In this experiment the entire dataset A is used for computing the feature ranking according to featself. More correctly one has to use just the training set for this. However, a call like:

U = featself('',60);
E = clevalf(A,U*{nmc,ldc,qdc,knnc},[1:5 7 10 15 20 30 45 60],0.7,25);

will first take the desired number of features from A and then use this reduced set for training the feature selection and the classifier.

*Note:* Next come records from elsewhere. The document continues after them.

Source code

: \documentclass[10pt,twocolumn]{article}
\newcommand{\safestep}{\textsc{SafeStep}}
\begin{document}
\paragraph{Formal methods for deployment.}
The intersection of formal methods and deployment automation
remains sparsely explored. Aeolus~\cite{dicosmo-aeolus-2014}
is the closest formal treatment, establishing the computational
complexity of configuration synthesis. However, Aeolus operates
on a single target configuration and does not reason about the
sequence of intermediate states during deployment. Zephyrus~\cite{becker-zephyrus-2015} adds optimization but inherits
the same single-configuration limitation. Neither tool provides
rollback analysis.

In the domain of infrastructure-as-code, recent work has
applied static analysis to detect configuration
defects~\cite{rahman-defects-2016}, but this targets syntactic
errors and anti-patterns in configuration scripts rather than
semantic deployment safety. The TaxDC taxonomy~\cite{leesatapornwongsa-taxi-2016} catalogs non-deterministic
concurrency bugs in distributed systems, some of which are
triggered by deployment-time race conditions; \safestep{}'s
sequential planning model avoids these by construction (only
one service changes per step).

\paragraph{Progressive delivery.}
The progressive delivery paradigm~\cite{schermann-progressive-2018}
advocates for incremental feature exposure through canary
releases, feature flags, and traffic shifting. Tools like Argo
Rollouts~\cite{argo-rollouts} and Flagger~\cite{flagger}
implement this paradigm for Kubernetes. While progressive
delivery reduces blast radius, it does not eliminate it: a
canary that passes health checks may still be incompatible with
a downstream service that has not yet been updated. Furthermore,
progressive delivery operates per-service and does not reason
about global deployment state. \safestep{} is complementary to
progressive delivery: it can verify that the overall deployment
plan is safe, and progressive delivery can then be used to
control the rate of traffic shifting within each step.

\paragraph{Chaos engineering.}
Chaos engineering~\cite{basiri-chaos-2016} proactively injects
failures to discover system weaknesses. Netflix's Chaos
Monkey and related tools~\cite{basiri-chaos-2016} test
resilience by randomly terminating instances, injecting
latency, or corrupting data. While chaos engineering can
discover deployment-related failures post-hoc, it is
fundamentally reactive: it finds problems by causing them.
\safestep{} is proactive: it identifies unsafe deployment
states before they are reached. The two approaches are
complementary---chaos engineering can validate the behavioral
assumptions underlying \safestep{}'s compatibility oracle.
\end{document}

A solution is offered by clevalfs, which is an extension of clevalf:

U = featself('',60);
E = clevalfs(A,U,{nmc,ldc,qdc,knnc},[1:5 7 10 15 20 30 45 60],0.7,25);

which first splits A in sets for training and testing, then trains U and finally computes feature curves for the specified classifiers.

Exercise

  1. Why show the feature curves a rather noisy behavior, in spite of averaging over 25 repetitions?
  2. Why isnt it always true that the more features yield a better result?
  3. Why are the results for using all the 60 features not exactly the same over the 3 experiments?
  4. Extend the set of experiments with a 4th one in which the forward feature selection is based on the nearest neighbor criterion ‘NN’, see feateval.

There is a post about the well-known example by Trunk showing the peaking phenomenon in feature curves.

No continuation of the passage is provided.